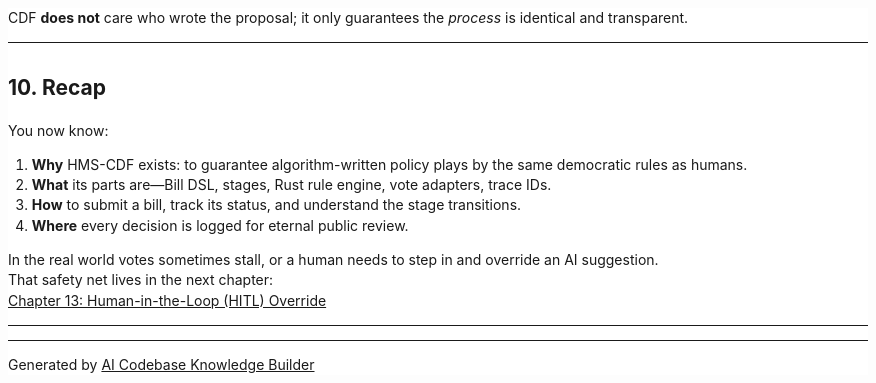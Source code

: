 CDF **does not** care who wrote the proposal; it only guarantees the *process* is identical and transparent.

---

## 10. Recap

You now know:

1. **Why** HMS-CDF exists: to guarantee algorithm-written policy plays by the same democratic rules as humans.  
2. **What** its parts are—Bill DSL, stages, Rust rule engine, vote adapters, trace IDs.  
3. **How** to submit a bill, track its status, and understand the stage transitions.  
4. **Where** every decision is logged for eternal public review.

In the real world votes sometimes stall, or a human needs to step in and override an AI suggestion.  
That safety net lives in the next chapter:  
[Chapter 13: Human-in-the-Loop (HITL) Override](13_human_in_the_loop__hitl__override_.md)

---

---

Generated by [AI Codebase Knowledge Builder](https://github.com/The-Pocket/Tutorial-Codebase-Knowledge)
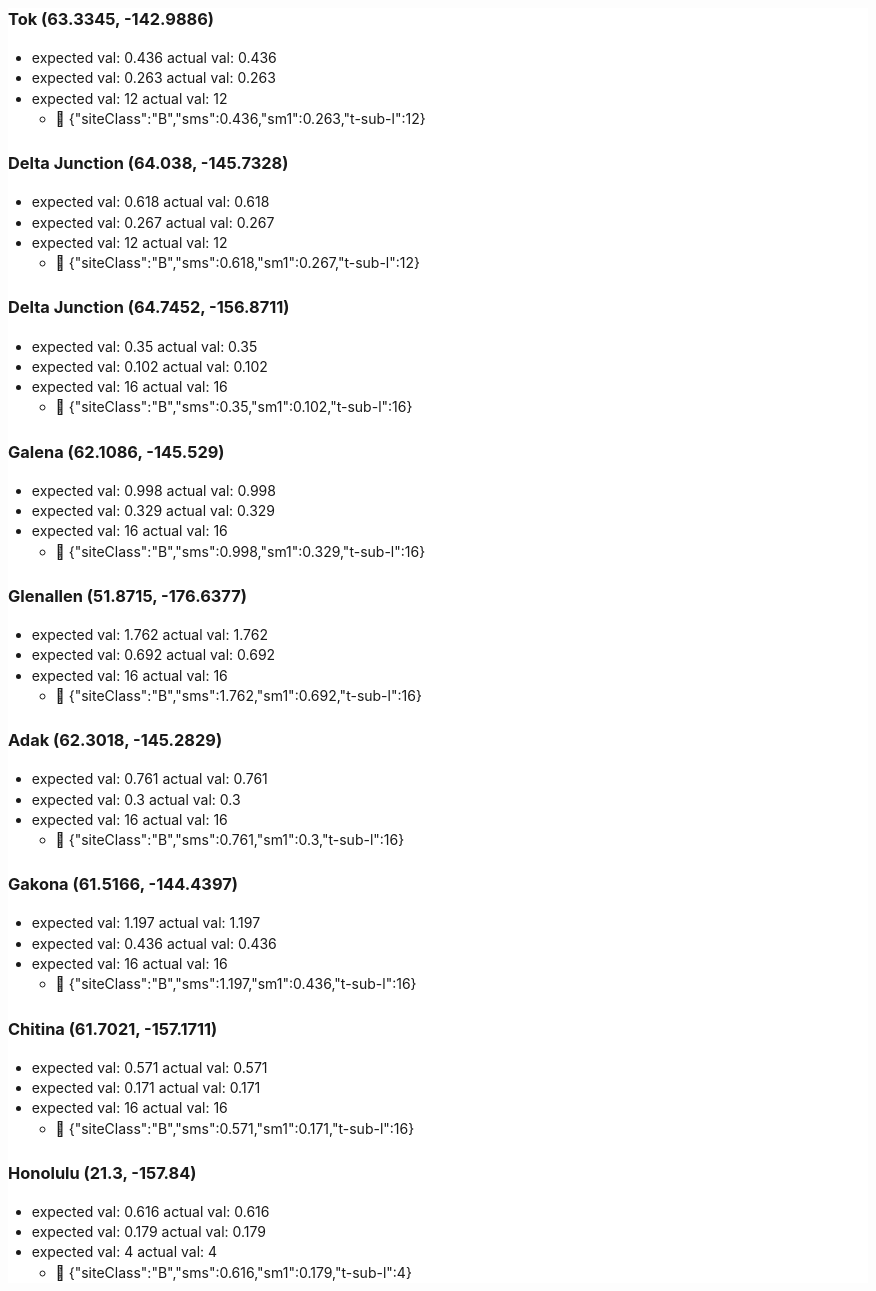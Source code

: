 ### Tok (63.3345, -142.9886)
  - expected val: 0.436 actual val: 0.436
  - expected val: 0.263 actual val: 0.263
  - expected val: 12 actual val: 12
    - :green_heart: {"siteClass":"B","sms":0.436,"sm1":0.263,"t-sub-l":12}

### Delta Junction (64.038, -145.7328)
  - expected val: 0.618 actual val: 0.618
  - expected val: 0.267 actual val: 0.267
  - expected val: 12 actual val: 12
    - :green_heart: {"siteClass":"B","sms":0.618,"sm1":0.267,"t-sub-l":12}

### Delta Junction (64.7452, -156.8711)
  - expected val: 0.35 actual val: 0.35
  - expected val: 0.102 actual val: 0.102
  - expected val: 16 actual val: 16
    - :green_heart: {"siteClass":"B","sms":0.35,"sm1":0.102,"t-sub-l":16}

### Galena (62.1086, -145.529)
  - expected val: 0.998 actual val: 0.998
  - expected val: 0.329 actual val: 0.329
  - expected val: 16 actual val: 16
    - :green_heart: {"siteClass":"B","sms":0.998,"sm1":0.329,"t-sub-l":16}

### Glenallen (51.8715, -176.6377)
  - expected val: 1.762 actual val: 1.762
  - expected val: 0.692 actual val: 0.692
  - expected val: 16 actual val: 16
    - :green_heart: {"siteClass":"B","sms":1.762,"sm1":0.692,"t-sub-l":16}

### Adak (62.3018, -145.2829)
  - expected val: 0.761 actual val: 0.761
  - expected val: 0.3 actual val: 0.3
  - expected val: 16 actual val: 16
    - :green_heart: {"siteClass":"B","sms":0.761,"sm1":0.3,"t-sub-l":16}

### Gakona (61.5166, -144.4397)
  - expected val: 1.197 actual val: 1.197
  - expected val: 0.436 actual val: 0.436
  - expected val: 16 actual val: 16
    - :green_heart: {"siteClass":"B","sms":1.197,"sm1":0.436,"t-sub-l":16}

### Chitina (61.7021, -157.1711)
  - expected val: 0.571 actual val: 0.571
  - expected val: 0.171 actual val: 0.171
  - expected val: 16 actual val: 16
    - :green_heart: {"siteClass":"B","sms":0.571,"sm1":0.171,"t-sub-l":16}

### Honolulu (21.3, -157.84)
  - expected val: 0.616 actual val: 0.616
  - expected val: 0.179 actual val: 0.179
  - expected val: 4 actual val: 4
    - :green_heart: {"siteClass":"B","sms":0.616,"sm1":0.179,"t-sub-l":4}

### Task brief
The lines running from the beginning of the listing above through the line that holds "2. **What** its" are to be duplicated exactly, both ends kept, pictures omitted.

### Exercise result
Source code

: CDF **does not** care who wrote the proposal; it only guarantees the *process* is identical and transparent.

---

## 10. Recap

You now know:

1. **Why** HMS-CDF exists: to guarantee algorithm-written policy plays by the same democratic rules as humans.  
2. **What** its parts are—Bill DSL, stages, Rust rule engine, vote adapters, trace IDs.  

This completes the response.